Nos habíamos pasado toda la mañana andando por Calella de Palafrugell. Con el Mediterráneo como único punto de referencia, recorrimos callejones, atravesamos portales, subimos peñascos y tratamos de escuchar todo a nuestro alrededor, incluso el silencio que se instaura cuando se acerca el mediodía.
Exhaustos (más por el jet lag que por la caminata), nos fuimos a dormir la siesta. Estábamos hospedados en el segundo piso de la casa parroquial de Sant Pere, que fue convertida en un pequeño hotel después que falleciera el último cura. “¡No se escucha nada!”, dijo Diana, justo antes de quedarse dormida.
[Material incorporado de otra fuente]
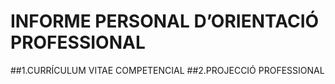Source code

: # INFORME PERSONAL D’ORIENTACIÓ PROFESSIONAL
##1.CURRÍCULUM VITAE COMPETENCIAL
##2.PROJECCIÓ PROFESSIONAL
Entonces sonó el teléfono. Era Renay Chinea. “Ven para Vent de Mar —me ordenó—. Ramón Serrano Balasch vino a verte”. No me atreví a despertar a Diana, hubiera sido en vano. Cerré la ventana (había amenaza de lluvia) y recorrí un camino que me aprendí en Google Map, aún en Santo Domingo.
Ramón es el poeta de 80 años más joven que he conocido en mi vida. Siempre que termina un nuevo poema, no espera a que repose ni piensa en su próximo libro. Lo comparte de inmediato en Facebook y es allí, delante de la vista de todos, que lo va puliendo.
Culto, lúcido y con el sentido del humor de un adolescente, se las arregla siempre para que las conversaciones acaben en el jazz o la poesía. “No ando bien del estómago —Nos advirtió—. Por eso tengo poca autonomía de vuelo”. Aun así, no le ofreció resistencia al trago que sirvió Renay para hacer un brindis.
Nunca nos sentamos. “Hay poetas con los que, por respeto a sus versos, uno tiene que hablar de pie”, escribí sobre una foto donde estamos juntos. “¡Nos vemos aquí el año que viene!”, le prometí. “Entonces tendré 86 tacos, pero haré todo lo posible por no faltar”, dijo justo antes de una carcajada.
Nos quedamos mirando cómo se alejaba por la cuesta de la calle de Pirroig. Por el paso que llevaba, puedo asegurar que será el primero de los tres en acudir a la cita.